The essential legal issues for video game developers and game sellers involve contract law and intellectual property law. These are very much connected since the value of your video game — what it is worth — is almost entirely the value of the intellectual property contained in your video game — the code, the interfaces, the game mechanics and rules, the design, the story, the artwork, etc. If you need a video game attorney, call us here at Revision Legal. Our numbers are 231-714-0100 or 855-473-8474. We have the experience and legal depth of knowledge. We know how the legal pieces “fit together” to accomplish your goals, avoid pitfalls and help you succeed.

Here is a brief overview of video game law. “Contract law” is a broad category that, most importantly, involves you getting paid for your work and your game. For example, a “license agreement” is a form of contract as is a “purchase/sale agreement” as is a “financing/investor contract.” These and other types of agreements must be drafted and/or reviewed carefully. For video game developers, the term “intellectual property” mostly revolves around copyright and trademark laws (but sometimes legal issues involving patent law). Intellectual property law also involves issues about publicity and the rights to use the likenesses of famous people. Violate the intellectual property rights of others, and you will get sued.

On the other hand, you must protect your intellectual property, or your intellectual property will get stolen by competitors and you will own nothing that can be sold or licensed. Trademark law protects the name of your game, your business name and/or production company and other trademarkable features of your game. Copyright law protects the artistic features of your game such as the artwork, music, story, and characters. If your code has unique and patentable architecture — or there is a patentable design aspect to your game — then patent law should be invoked to provide legal protection for your game. As noted, if you are using the intellectual property owned by someone else, you need to have permission — a licensing agreement.

Copyright Protection for Video Games

Copyright is the foundational layer of protection for most video game IP. Under 17 U.S.C. § 102, copyright subsists in original works of authorship fixed in a tangible medium, and the Copyright Act’s categories—literary works, audiovisual works, musical works, and pictorial and graphic works—collectively encompass virtually every protectable element of a video game. The source code is a literary work. The graphics, environments, and character designs are pictorial or audiovisual works. The soundtrack and music compositions are musical works protected separately from the audiovisual content.

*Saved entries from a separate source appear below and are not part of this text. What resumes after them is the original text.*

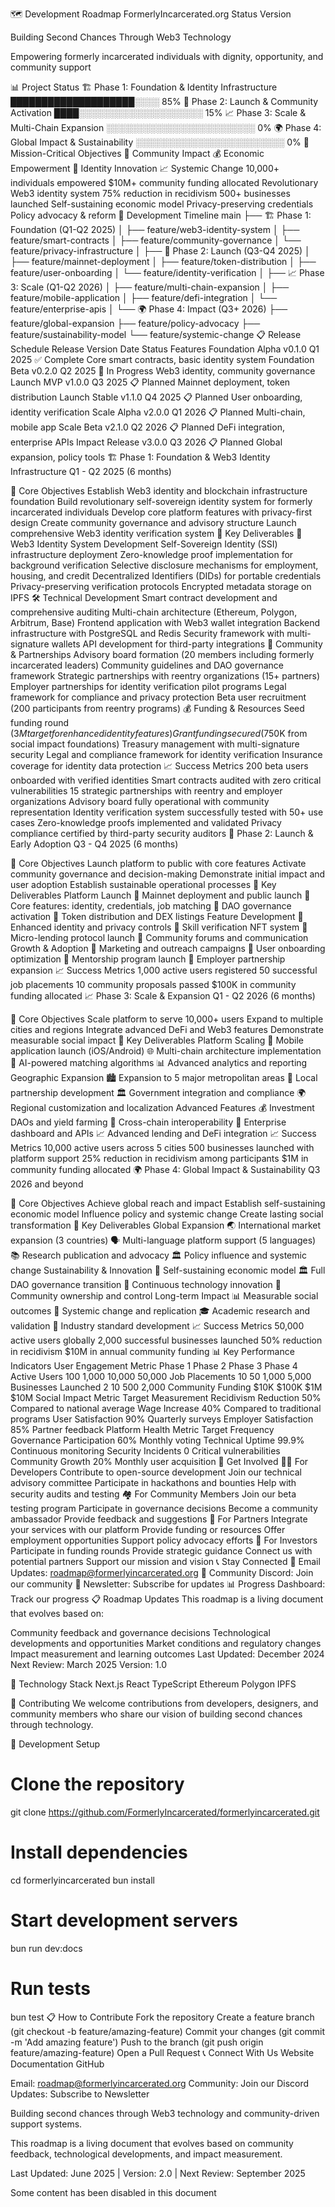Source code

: 🗺️ Development Roadmap
FormerlyIncarcerated.org Status Version

Building Second Chances Through Web3 Technology

Empowering formerly incarcerated individuals with dignity, opportunity, and community support

📊 Project Status
🏗️ Phase 1: Foundation & Identity Infrastructure    ████████████████████░░░░ 85%
🚀 Phase 2: Launch & Community Activation          ████░░░░░░░░░░░░░░░░░░░░ 15%
📈 Phase 3: Scale & Multi-Chain Expansion          ░░░░░░░░░░░░░░░░░░░░░░░░  0%
🌍 Phase 4: Global Impact & Sustainability         ░░░░░░░░░░░░░░░░░░░░░░░░  0%
🎯 Mission-Critical Objectives
🤝 Community Impact	💰 Economic Empowerment	🔐 Identity Innovation	📈 Systemic Change
10,000+ individuals
empowered	$10M+ community
funding allocated	Revolutionary Web3
identity system	75% reduction in
recidivism
500+ businesses
launched	Self-sustaining
economic model	Privacy-preserving
credentials	Policy advocacy
& reform
🌳 Development Timeline
main
├── 🏗️ Phase 1: Foundation (Q1-Q2 2025)
│   ├── feature/web3-identity-system
│   ├── feature/smart-contracts
│   ├── feature/community-governance
│   └── feature/privacy-infrastructure
│
├── 🚀 Phase 2: Launch (Q3-Q4 2025)
│   ├── feature/mainnet-deployment
│   ├── feature/token-distribution
│   ├── feature/user-onboarding
│   └── feature/identity-verification
│
├── 📈 Phase 3: Scale (Q1-Q2 2026)
│   ├── feature/multi-chain-expansion
│   ├── feature/mobile-application
│   ├── feature/defi-integration
│   └── feature/enterprise-apis
│
└── 🌍 Phase 4: Impact (Q3+ 2026)
    ├── feature/global-expansion
    ├── feature/policy-advocacy
    ├── feature/sustainability-model
    └── feature/systemic-change
📋 Release Schedule
Release	Version	Date	Status	Features
Foundation Alpha	v0.1.0	Q1 2025	✅ Complete	Core smart contracts, basic identity system
Foundation Beta	v0.2.0	Q2 2025	🔄 In Progress	Web3 identity, community governance
Launch MVP	v1.0.0	Q3 2025	📋 Planned	Mainnet deployment, token distribution
Launch Stable	v1.1.0	Q4 2025	📋 Planned	User onboarding, identity verification
Scale Alpha	v2.0.0	Q1 2026	📋 Planned	Multi-chain, mobile app
Scale Beta	v2.1.0	Q2 2026	📋 Planned	DeFi integration, enterprise APIs
Impact Release	v3.0.0	Q3 2026	📋 Planned	Global expansion, policy tools
🏗️ Phase 1: Foundation & Web3 Identity Infrastructure
Q1 - Q2 2025 (6 months)

🎯 Core Objectives
Establish Web3 identity and blockchain infrastructure foundation
Build revolutionary self-sovereign identity system for formerly incarcerated individuals
Develop core platform features with privacy-first design
Create community governance and advisory structure
Launch comprehensive Web3 identity verification system
🔧 Key Deliverables
🔐 Web3 Identity System Development
Self-Sovereign Identity (SSI) infrastructure deployment
Zero-knowledge proof implementation for background verification
Selective disclosure mechanisms for employment, housing, and credit
Decentralized Identifiers (DIDs) for portable credentials
Privacy-preserving verification protocols
Encrypted metadata storage on IPFS
🛠️ Technical Development
Smart contract development and comprehensive auditing
Multi-chain architecture (Ethereum, Polygon, Arbitrum, Base)
Frontend application with Web3 wallet integration
Backend infrastructure with PostgreSQL and Redis
Security framework with multi-signature wallets
API development for third-party integrations
🤝 Community & Partnerships
Advisory board formation (20 members including formerly incarcerated leaders)
Community guidelines and DAO governance framework
Strategic partnerships with reentry organizations (15+ partners)
Employer partnerships for identity verification pilot programs
Legal framework for compliance and privacy protection
Beta user recruitment (200 participants from reentry programs)
💰 Funding & Resources
Seed funding round ($3M target for enhanced identity features)
Grant funding secured ($750K from social impact foundations)
Treasury management with multi-signature security
Legal and compliance framework for identity verification
Insurance coverage for identity data protection
📈 Success Metrics
200 beta users onboarded with verified identities
Smart contracts audited with zero critical vulnerabilities
15 strategic partnerships with reentry and employer organizations
Advisory board fully operational with community representation
Identity verification system successfully tested with 50+ use cases
Zero-knowledge proofs implemented and validated
Privacy compliance certified by third-party security auditors
🚀 Phase 2: Launch & Early Adoption
Q3 - Q4 2025 (6 months)

🎯 Core Objectives
Launch platform to public with core features
Activate community governance and decision-making
Demonstrate initial impact and user adoption
Establish sustainable operational processes
🔧 Key Deliverables
Platform Launch
🚀 Mainnet deployment and public launch
🚀 Core features: identity, credentials, job matching
🚀 DAO governance activation
🚀 Token distribution and DEX listings
Feature Development
🚀 Enhanced identity and privacy controls
🚀 Skill verification NFT system
🚀 Micro-lending protocol launch
🚀 Community forums and communication
Growth & Adoption
🚀 Marketing and outreach campaigns
🚀 User onboarding optimization
🚀 Mentorship program launch
🚀 Employer partnership expansion
📈 Success Metrics
1,000 active users registered
50 successful job placements
10 community proposals passed
$100K in community funding allocated
📈 Phase 3: Scale & Expansion
Q1 - Q2 2026 (6 months)

🎯 Core Objectives
Scale platform to serve 10,000+ users
Expand to multiple cities and regions
Integrate advanced DeFi and Web3 features
Demonstrate measurable social impact
🔧 Key Deliverables
Platform Scaling
📱 Mobile application launch (iOS/Android)
🌐 Multi-chain architecture implementation
🤖 AI-powered matching algorithms
📊 Advanced analytics and reporting
Geographic Expansion
🏙️ Expansion to 5 major metropolitan areas
🤝 Local partnership development
🏛️ Government integration and compliance
🌍 Regional customization and localization
Advanced Features
💰 Investment DAOs and yield farming
🔗 Cross-chain interoperability
🏢 Enterprise dashboard and APIs
📈 Advanced lending and DeFi integration
📈 Success Metrics
10,000 active users across 5 cities
500 businesses launched with platform support
25% reduction in recidivism among participants
$1M in community funding allocated
🌍 Phase 4: Global Impact & Sustainability
Q3 2026 and beyond

🎯 Core Objectives
Achieve global reach and impact
Establish self-sustaining economic model
Influence policy and systemic change
Create lasting social transformation
🔧 Key Deliverables
Global Expansion
🌏 International market expansion (3 countries)
🗣️ Multi-language platform support (5 languages)
📚 Research publication and advocacy
🏛️ Policy influence and systemic change
Sustainability & Innovation
💼 Self-sustaining economic model
🏛️ Full DAO governance transition
🔬 Continuous technology innovation
🌱 Community ownership and control
Long-term Impact
📊 Measurable social outcomes
🔄 Systemic change and replication
🎓 Academic research and validation
🌟 Industry standard development
📈 Success Metrics
50,000 active users globally
2,000 successful businesses launched
50% reduction in recidivism
$10M in annual community funding
📊 Key Performance Indicators
User Engagement
Metric	Phase 1	Phase 2	Phase 3	Phase 4
Active Users	100	1,000	10,000	50,000
Job Placements	10	50	1,000	5,000
Businesses Launched	2	10	500	2,000
Community Funding	$10K	$100K	$1M	$10M
Social Impact
Metric	Target	Measurement
Recidivism Reduction	50%	Compared to national average
Wage Increase	40%	Compared to traditional programs
User Satisfaction	90%	Quarterly surveys
Employer Satisfaction	85%	Partner feedback
Platform Health
Metric	Target	Frequency
Governance Participation	60%	Monthly voting
Technical Uptime	99.9%	Continuous monitoring
Security Incidents	0	Critical vulnerabilities
Community Growth	20%	Monthly user acquisition
🤝 Get Involved
👩‍💻 For Developers
Contribute to open-source development
Join our technical advisory committee
Participate in hackathons and bounties
Help with security audits and testing
🏘️ For Community Members
Join our beta testing program
Participate in governance decisions
Become a community ambassador
Provide feedback and suggestions
🤝 For Partners
Integrate your services with our platform
Provide funding or resources
Offer employment opportunities
Support policy advocacy efforts
💼 For Investors
Participate in funding rounds
Provide strategic guidance
Connect us with potential partners
Support our mission and vision
📞 Stay Connected
📧 Email Updates: roadmap@formerlyincarcerated.org
📱 Community Discord: Join our community
📰 Newsletter: Subscribe for updates
📊 Progress Dashboard: Track our progress
📋 Roadmap Updates
This roadmap is a living document that evolves based on:

Community feedback and governance decisions
Technological developments and opportunities
Market conditions and regulatory changes
Impact measurement and learning outcomes
Last Updated: December 2024
Next Review: March 2025
Version: 1.0

🚀 Technology Stack
Next.js React TypeScript Ethereum Polygon IPFS

🤝 Contributing
We welcome contributions from developers, designers, and community members who share our vision of building second chances through technology.

🔧 Development Setup
# Clone the repository
git clone https://github.com/FormerlyIncarcerated/formerlyincarcerated.git

# Install dependencies
cd formerlyincarcerated
bun install

# Start development servers
bun run dev:docs

# Run tests
bun test
📋 How to Contribute
Fork the repository
Create a feature branch (git checkout -b feature/amazing-feature)
Commit your changes (git commit -m 'Add amazing feature')
Push to the branch (git push origin feature/amazing-feature)
Open a Pull Request
📞 Connect With Us
Website Documentation GitHub

Email: roadmap@formerlyincarcerated.org Community: Join our Discord Updates: Subscribe to Newsletter

Building second chances through Web3 technology and community-driven support systems.

This roadmap is a living document that evolves based on community feedback, technological developments, and impact measurement.

Last Updated: June 2025 | Version: 2.0 | Next Review: September 2025

Some content has been disabled in this document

Registration with the U.S. Copyright Office is not required for protection, but it is essential for enforcement. A registered copyright owner can sue for infringement in federal court, is eligible for statutory damages of up to $150,000 per work for willful infringement under 17 U.S.C. § 504, and may recover attorney’s fees under 17 U.S.C. § 505. An unregistered copyright owner can only recover actual damages and lost profits—typically far smaller amounts and much harder to prove. For studios releasing commercially significant games, registering multiple components of the game separately (code, music, audiovisual elements) maximizes the enforcement toolkit.

Game mechanics—the underlying rules and systems of play—are generally not copyrightable. Under the idea-expression dichotomy codified in 17 U.S.C. § 102(b), ideas, procedures, processes, and systems are not protected, only the specific expression of those ideas. A competitor can copy your game’s mechanics without infringing your copyright, as long as they create their own original assets. This is why many game developers pursue patent protection for unique mechanical innovations.

Trademark Law and Video Games

Trademark law protects the brand identity of your studio and your game titles. Registering your game title and studio name as trademarks with the USPTO gives you nationwide priority, the right to use the federal registration symbol, and access to statutory remedies for infringement under 15 U.S.C. § 1114. In the video game industry, trademark conflicts arise frequently: similar game titles, comparable studio names, and overlapping character or franchise names all generate disputes.

Character names and game franchise names are also protectable as trademarks. The names of game characters that function as source identifiers for a series of games can be registered in relevant trademark classes, typically Class 41 (entertainment services) and Class 9 (computer game software). This prevents competitors from releasing games that exploit the commercial recognition of your characters or franchise name to confuse consumers.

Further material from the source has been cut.